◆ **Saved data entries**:
————

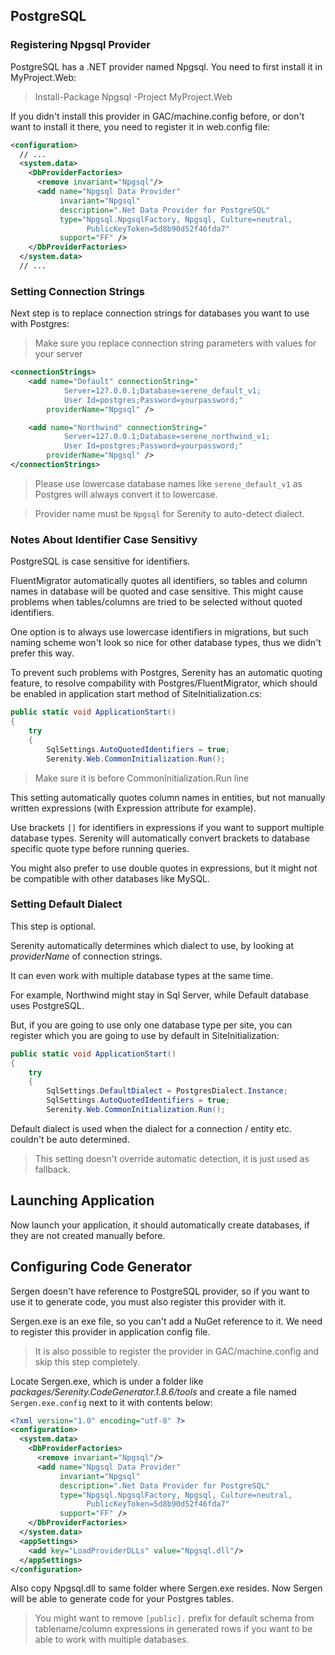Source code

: ## PostgreSQL

### Registering Npgsql Provider

PostgreSQL has a .NET provider named Npgsql. You need to first install it in MyProject.Web:

> Install-Package Npgsql -Project MyProject.Web

If you didn't install this provider in GAC/machine.config before, or don't want to install it there, you need to register it in web.config file:

```xml
<configuration>
  // ...
  <system.data>
    <DbProviderFactories>
      <remove invariant="Npgsql"/>
      <add name="Npgsql Data Provider" 
           invariant="Npgsql" 
           description=".Net Data Provider for PostgreSQL"
           type="Npgsql.NpgsqlFactory, Npgsql, Culture=neutral,
                 PublicKeyToken=5d8b90d52f46fda7" 
           support="FF" />
    </DbProviderFactories>
  </system.data>
  // ...
```

### Setting Connection Strings

Next step is to replace connection strings for databases you want to use with Postgres:

> Make sure you replace connection string parameters with values for your server

```xml
<connectionStrings>
    <add name="Default" connectionString="
            Server=127.0.0.1;Database=serene_default_v1;
            User Id=postgres;Password=yourpassword;"  
        providerName="Npgsql" />

    <add name="Northwind" connectionString="
            Server=127.0.0.1;Database=serene_northwind_v1;
            User Id=postgres;Password=yourpassword;" 
        providerName="Npgsql" />
</connectionStrings>    

```

> Please use lowercase database names like `serene_default_v1` as Postgres will always convert it to lowercase.

> Provider name must be `Npgsql` for Serenity to auto-detect dialect.

### Notes About Identifier Case Sensitivy

PostgreSQL is case sensitive for identifiers. 

FluentMigrator automatically quotes all identifiers, so tables and column names in database will be quoted and case sensitive. This might cause problems when tables/columns are tried to be selected without quoted identifiers. 

One option is to always use lowercase identifiers in migrations, but such naming scheme won't look so nice for other database types, thus we didn't prefer this way.

To prevent such problems with Postgres, Serenity has an automatic quoting feature, to resolve compability with Postgres/FluentMigrator, which should be enabled in application start method of SiteInitialization.cs:

```cs
public static void ApplicationStart()
{
    try
    {
        SqlSettings.AutoQuotedIdentifiers = true;
        Serenity.Web.CommonInitialization.Run();
```

> Make sure it is before CommonInitialization.Run line

This setting automatically quotes column names in entities, but not manually written expressions (with Expression attribute for example).

Use brackets `[]` for identifiers in expressions if you want to support multiple database types. Serenity will automatically convert brackets to database specific quote type before running queries. 

You might also prefer to use double quotes in expressions, but it might not be compatible with other databases like MySQL.

### Setting Default Dialect

This step is optional. 

Serenity automatically determines which dialect to use, by looking at *providerName* of connection strings. 

It can even work with multiple database types at the same time. 

For example, Northwind might stay in Sql Server, while Default database uses PostgreSQL.

But, if you are going to use only one database type per site, you can register which you are going to use by default in SiteInitialization:

```cs
public static void ApplicationStart()
{
    try
    {
        SqlSettings.DefaultDialect = PostgresDialect.Instance;
        SqlSettings.AutoQuotedIdentifiers = true;
        Serenity.Web.CommonInitialization.Run();
```

Default dialect is used when the dialect for a connection / entity etc. couldn't be auto determined. 

> This setting doesn't override automatic detection, it is just used as fallback.

## Launching Application

Now launch your application, it should automatically create databases, if they are not created manually before.

## Configuring Code Generator

Sergen doesn't have reference to PostgreSQL provider, so if you want to use it to generate code, you must also register this provider with it.

Sergen.exe is an exe file, so you can't add a NuGet reference to it. We need to register this provider in application config file.

> It is also possible to register the provider in GAC/machine.config and skip this step completely.

Locate Sergen.exe, which is under a folder like *packages/Serenity.CodeGenerator.1.8.6/tools* and create a file named `Sergen.exe.config` next to it with contents below:

```xml
<?xml version="1.0" encoding="utf-8" ?>
<configuration>
  <system.data>
    <DbProviderFactories>
      <remove invariant="Npgsql"/>
      <add name="Npgsql Data Provider" 
           invariant="Npgsql" 
           description=".Net Data Provider for PostgreSQL"
           type="Npgsql.NpgsqlFactory, Npgsql, Culture=neutral,
                 PublicKeyToken=5d8b90d52f46fda7" 
           support="FF" />
    </DbProviderFactories>
  </system.data>
  <appSettings>
    <add key="LoadProviderDLLs" value="Npgsql.dll"/>
  </appSettings>
</configuration>
```

Also copy Npgsql.dll to same folder where Sergen.exe resides. Now Sergen will be able to generate code for your Postgres tables.

> You might want to remove `[public].` prefix for default schema from tablename/column expressions in generated rows if you want to be able to work with multiple databases.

————

◆ **About this task**:
Where a line above contains the word "replace", copy that line.

◆ **Output for this task**:
Next step is to replace connection strings for databases you want to use with Postgres:
> Make sure you replace connection string parameters with values for your server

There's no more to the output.